Razia Khan, Managing Director and Chief Economist for Africa and the Middle East at Standard Chartered Bank, suggested the CBN could raise the MPR by another 50bps to 27.75% at this meeting. She cited the persistent rise in inflation, driven mainly by food and transport costs, as well as the lingering effects of flooding in northern Nigeria and October’s modest increase in fuel prices. Khan emphasized that supply-side shocks, rather than excessive demand, remain the key drivers of inflation.

Similarly, Ayodeji Ebo, Managing Director of Optimus by Afrinvest, also expects the MPC to increase the MPR by 25-50bps, aiming to make interest rates more attractive and alleviate pressure on the foreign exchange market.

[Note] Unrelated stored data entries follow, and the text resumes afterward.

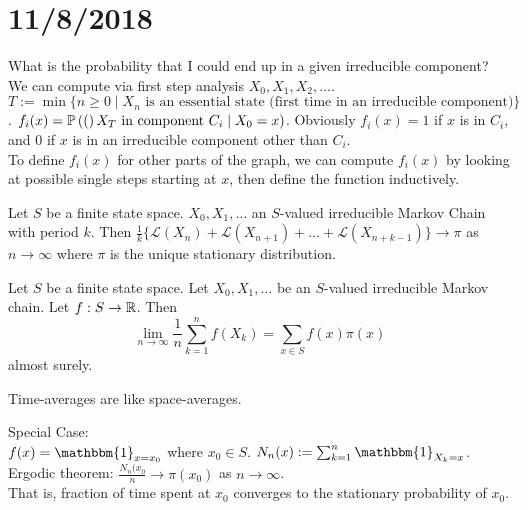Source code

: \documentclass[english, course]{Notes}
\begin{document}
\section{11/8/2018}

What is the probability that I could end up in a given irreducible component?\\

We can compute via first step analysis $X_0, X_1, X_2, \dots$. $T:= \min\{n \geq 0 \mid X_n \text{ is an essential state (first time in an irreducible component)}\}$. $f_i(x) = \mathbb{P}\left((\right)X_T \text{ in component } C_i \mid X_0 = x)$. Obviously $f_i(x) = 1$ if $x$ is in $C_i$, and $0$ if $x$ is in an irreducible component other than $C_i$.\\

To define $f_i(x)$ for other parts of the graph, we can compute $f_i(x)$ by looking at possible single steps starting at $x$, then define the function inductively.

\begin{theorem}
Let $S$ be a finite state space. $X_0, X_1, \dots$ an $S$-valued irreducible Markov Chain with period $k$. Then $\frac{1}{k}\{\mathcal{L}(X_n) + \mathcal{L}(X_{n+1}) + \dots + \mathcal{L}(X_{n + k - 1})\} \to \pi$ as $n \to \infty$ where $\pi$ is the unique stationary distribution.
\end{theorem}

\begin{theorem}
Let $S$ be a finite state space. Let $X_0, X_1, \dots$ be an $S$-valued irreducible Markov chain. Let $f: S \to \mathbb{R}$. Then
\[\lim_{n \to \infty} \frac{1}{n}\sum_{k=1}^n f(X_k) = \sum_{x \in S} f(x) \pi(x)\]
almost surely. 
\end{theorem}

\begin{remark}
	Time-averages are like space-averages.
\end{remark}

Special Case:\\

$f(x) = \mathbbm{1}_{x = x_0}$ where $x_0 \in S$. $N_n(x) := \sum_{k = 1}^n \mathbbm{1}_{X_k = x}$. Ergodic theorem: $\frac{N_n(x_0}{n} \to \pi(x_0)$ as $n \to \infty$.\\

That is, fraction of time spent at $x_0$ converges to the stationary probability of $x_0$.\\
\end{document}
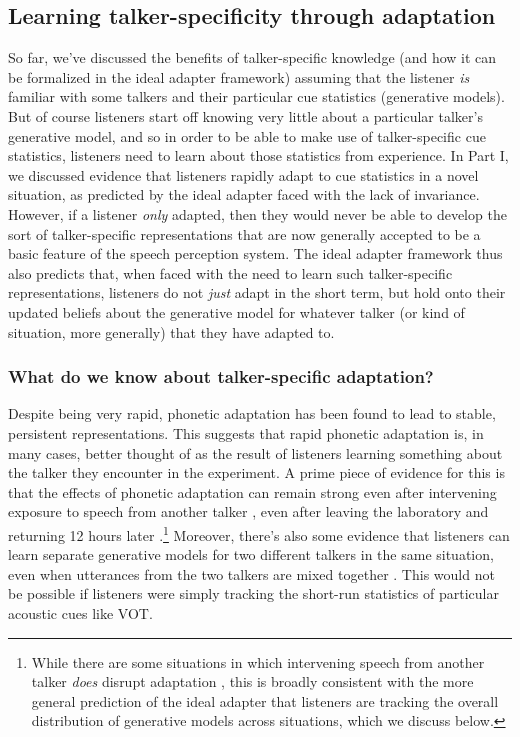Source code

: \subsection{Learning talker-specificity through adaptation}
\label{sec:learn-talk-spec}

So far, we've discussed the benefits of talker-specific knowledge (and how it can be formalized in the ideal adapter framework) assuming that the listener \emph{is} familiar with some talkers and their particular cue statistics (generative models).  But of course listeners start off knowing very little about a particular talker's generative model, and so in order to be able to make use of talker-specific cue statistics, listeners need to learn about those statistics from experience.  In Part I, we discussed evidence that listeners rapidly adapt to cue statistics in a novel situation, as predicted by the ideal adapter faced with the lack of invariance.  However, if a listener \emph{only} adapted, then they would never be able to develop the sort of talker-specific representations that are now generally accepted to be a basic feature of the speech perception system.  The ideal adapter framework thus also predicts that, when faced with the need to learn such talker-specific representations, listeners do not \emph{just} adapt in the short term, but hold onto their updated beliefs about the generative model for whatever talker (or kind of situation, more generally) that they have adapted to.  

\subsubsection{What do we know about talker-specific adaptation?}
\label{sec:what-do-we-know-talker-adapt}

Despite being very rapid, phonetic adaptation has been found to lead to stable, persistent representations.  This suggests that rapid phonetic adaptation is, in many cases, better thought of as the result of listeners learning something about the talker they encounter in the experiment.  A prime piece of evidence for this is that the effects of phonetic adaptation can remain strong even after intervening exposure to speech from another talker \autocite{Kraljic2005,Kraljic2007}, even after leaving the laboratory and returning 12 hours later \autocite{Eisner2006}.\footnote{While there are some situations in which intervening speech from another talker \emph{does} disrupt adaptation \autocite[e.g. the \ph d-\ph t condition in][]{Kraljic2007}, this is broadly consistent with the more general prediction of the ideal adapter that listeners are tracking the overall distribution of generative models across situations, which we discuss below.}  Moreover, there's also some evidence that listeners can learn separate generative models for two different talkers in the same situation, even when utterances from the two talkers are mixed together \autocite{Munson2011}.  This would not be possible if listeners were simply tracking the short-run statistics of particular acoustic cues like VOT.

However, he cautioned that such an increase could further strain businesses by increasing financial costs.

Tobi Ehinmosan, a macroeconomic analyst at FBNQuest Capital Research, predicted that the MPC would maintain its hawkish stance, as inflation remains high and the outlook for relief appears bleak. Ayodele Akinwunmi, Senior Relationship Manager at FSDH Merchant Bank, pointed to the CBN’s heavy reliance on Open Market Operations (OMO) to curb liquidity, with N7.6 trillion in OMO sales in 2024’s first nine months, a stark rise from just N150 billion during the same period in 2023.

Despite the ongoing tightening measures, Khan suggested that the November rate hike may be the final increase of the current cycle, with previous rate hikes beginning to show their impact on the economy.

The decisions made at this meeting will provide important insights into the CBN’s strategy for addressing Nigeria’s inflation challenges and maintaining stability in the foreign exchange market.